I still have a lot to learn about ADHD and different techniques to try to find ones that work for me. I am not sure what the answers are for your ss but getting some truely expert help and doing your own research and trying lots of different methods along with a compassionate and understanding approach could do your ss a lot of good. 

BethAnne's picture

Some other thoughts that I had:

As well as getting easiliy distracted ADHD also impacts the working memory and so I know that I frequenly forget things and it can be fustrating for those around me. (Parkinsons disease and ADHD have similar biological causes). Your ss not remembering his lessons is not too surprising from othat point of view. When I was in college I developed the habit of extensive note taking during lectures in order to be able to pay attention to the lecture as well as to be able to have the resource to look back on later. My lecutre notes (and later when I was working my meeting notes) were always covered in lots of doodles. I have since learnt that those with ADHD need lots of stiulation to be able to pay attention to tasks (and even more so to tasks we find boring). Things that can help me are being able to take notes and doodle during meetings, chewing gum, listening to music or watching a tv show or listening to a podcast. I know that fidget toys were marketed to help kids concentrate too. Often I need to do more than one of these, perhas some of them might help your ss. 

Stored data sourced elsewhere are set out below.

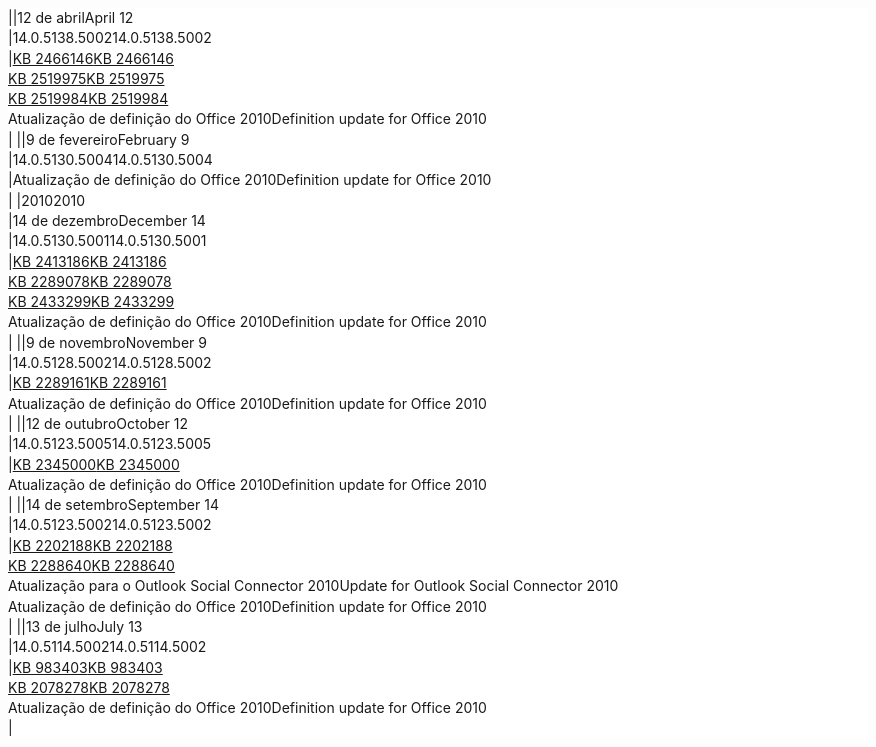 ||<span data-ttu-id="e1b76-379">12 de abril</span><span class="sxs-lookup"><span data-stu-id="e1b76-379">April 12</span></span>  <br/> |<span data-ttu-id="e1b76-380">14.0.5138.5002</span><span class="sxs-lookup"><span data-stu-id="e1b76-380">14.0.5138.5002</span></span>  <br/> |[<span data-ttu-id="e1b76-381">KB 2466146</span><span class="sxs-lookup"><span data-stu-id="e1b76-381">KB 2466146</span></span>](https://support.microsoft.com/kb/2466146) <br/> [<span data-ttu-id="e1b76-382">KB 2519975</span><span class="sxs-lookup"><span data-stu-id="e1b76-382">KB 2519975</span></span>](https://support.microsoft.com/kb/2519975) <br/> [<span data-ttu-id="e1b76-383">KB 2519984</span><span class="sxs-lookup"><span data-stu-id="e1b76-383">KB 2519984</span></span>](https://support.microsoft.com/kb/2519984) <br/> <span data-ttu-id="e1b76-384">Atualização de definição do Office 2010</span><span class="sxs-lookup"><span data-stu-id="e1b76-384">Definition update for Office 2010</span></span>  <br/> |
||<span data-ttu-id="e1b76-385">9 de fevereiro</span><span class="sxs-lookup"><span data-stu-id="e1b76-385">February 9</span></span>  <br/> |<span data-ttu-id="e1b76-386">14.0.5130.5004</span><span class="sxs-lookup"><span data-stu-id="e1b76-386">14.0.5130.5004</span></span>  <br/> |<span data-ttu-id="e1b76-387">Atualização de definição do Office 2010</span><span class="sxs-lookup"><span data-stu-id="e1b76-387">Definition update for Office 2010</span></span>  <br/> |
|<span data-ttu-id="e1b76-388">2010</span><span class="sxs-lookup"><span data-stu-id="e1b76-388">2010</span></span>  <br/> |<span data-ttu-id="e1b76-389">14 de dezembro</span><span class="sxs-lookup"><span data-stu-id="e1b76-389">December 14</span></span>  <br/> |<span data-ttu-id="e1b76-390">14.0.5130.5001</span><span class="sxs-lookup"><span data-stu-id="e1b76-390">14.0.5130.5001</span></span>  <br/> |[<span data-ttu-id="e1b76-391">KB 2413186</span><span class="sxs-lookup"><span data-stu-id="e1b76-391">KB 2413186</span></span>](https://support.microsoft.com/kb/2413186) <br/> [<span data-ttu-id="e1b76-392">KB 2289078</span><span class="sxs-lookup"><span data-stu-id="e1b76-392">KB 2289078</span></span>](https://support.microsoft.com/kb/2289078) <br/> [<span data-ttu-id="e1b76-393">KB 2433299</span><span class="sxs-lookup"><span data-stu-id="e1b76-393">KB 2433299</span></span>](https://support.microsoft.com/kb/2433299) <br/> <span data-ttu-id="e1b76-394">Atualização de definição do Office 2010</span><span class="sxs-lookup"><span data-stu-id="e1b76-394">Definition update for Office 2010</span></span>  <br/> |
||<span data-ttu-id="e1b76-395">9 de novembro</span><span class="sxs-lookup"><span data-stu-id="e1b76-395">November 9</span></span>  <br/> |<span data-ttu-id="e1b76-396">14.0.5128.5002</span><span class="sxs-lookup"><span data-stu-id="e1b76-396">14.0.5128.5002</span></span>  <br/> |[<span data-ttu-id="e1b76-397">KB 2289161</span><span class="sxs-lookup"><span data-stu-id="e1b76-397">KB 2289161</span></span>](https://support.microsoft.com/kb/2289161) <br/> <span data-ttu-id="e1b76-398">Atualização de definição do Office 2010</span><span class="sxs-lookup"><span data-stu-id="e1b76-398">Definition update for Office 2010</span></span>  <br/> |
||<span data-ttu-id="e1b76-399">12 de outubro</span><span class="sxs-lookup"><span data-stu-id="e1b76-399">October 12</span></span>  <br/> |<span data-ttu-id="e1b76-400">14.0.5123.5005</span><span class="sxs-lookup"><span data-stu-id="e1b76-400">14.0.5123.5005</span></span>  <br/> |[<span data-ttu-id="e1b76-401">KB 2345000</span><span class="sxs-lookup"><span data-stu-id="e1b76-401">KB 2345000</span></span>](https://support.microsoft.com/kb/2345000) <br/> <span data-ttu-id="e1b76-402">Atualização de definição do Office 2010</span><span class="sxs-lookup"><span data-stu-id="e1b76-402">Definition update for Office 2010</span></span>  <br/> |
||<span data-ttu-id="e1b76-403">14 de setembro</span><span class="sxs-lookup"><span data-stu-id="e1b76-403">September 14</span></span>  <br/> |<span data-ttu-id="e1b76-404">14.0.5123.5002</span><span class="sxs-lookup"><span data-stu-id="e1b76-404">14.0.5123.5002</span></span>  <br/> |[<span data-ttu-id="e1b76-405">KB 2202188</span><span class="sxs-lookup"><span data-stu-id="e1b76-405">KB 2202188</span></span>](https://support.microsoft.com/kb/2202188) <br/> [<span data-ttu-id="e1b76-406">KB 2288640</span><span class="sxs-lookup"><span data-stu-id="e1b76-406">KB 2288640</span></span>](https://support.microsoft.com/kb/2288640) <br/> <span data-ttu-id="e1b76-407">Atualização para o Outlook Social Connector 2010</span><span class="sxs-lookup"><span data-stu-id="e1b76-407">Update for Outlook Social Connector 2010</span></span>  <br/> <span data-ttu-id="e1b76-408">Atualização de definição do Office 2010</span><span class="sxs-lookup"><span data-stu-id="e1b76-408">Definition update for Office 2010</span></span>  <br/> |
||<span data-ttu-id="e1b76-409">13 de julho</span><span class="sxs-lookup"><span data-stu-id="e1b76-409">July 13</span></span>  <br/> |<span data-ttu-id="e1b76-410">14.0.5114.5002</span><span class="sxs-lookup"><span data-stu-id="e1b76-410">14.0.5114.5002</span></span>  <br/> |[<span data-ttu-id="e1b76-411">KB 983403</span><span class="sxs-lookup"><span data-stu-id="e1b76-411">KB 983403</span></span>](https://support.microsoft.com/kb/983403) <br/> [<span data-ttu-id="e1b76-412">KB 2078278</span><span class="sxs-lookup"><span data-stu-id="e1b76-412">KB 2078278</span></span>](https://support.microsoft.com/kb/2078278) <br/> <span data-ttu-id="e1b76-413">Atualização de definição do Office 2010</span><span class="sxs-lookup"><span data-stu-id="e1b76-413">Definition update for Office 2010</span></span>  <br/> |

Your ss is at an age where he should start to have some input into ideas as to how to help himself. Perhaps doing a little research together and letting him decide some methods that he would like to try might help he feel that he has more control over it than being forced to do something that others think should work for him. There are lots of youtube videos about ADHD, perhaps you can all watch a range of them and see if any particular channels resonate with your ss and see if there are any practical tips he would like to try. 

greenskin's picture

ADHD manifests itself differently. Some have problems starting, others finishing and others everything in between. And possibly as the child grows older, he needs adjustments to medications, IEP, etc.

If you want to be involved, I highly recommend you read up about ADHD. But it sounds like you need to disengage from parenting stuff. Leave it to your SO.

ADHD kids are not faking it. When they falter, they need help. Steps do not have to engage in parenting duties unless they want to. But please, at least have empathy for the child with ADHD and how challenging it is for your SO to deal with it.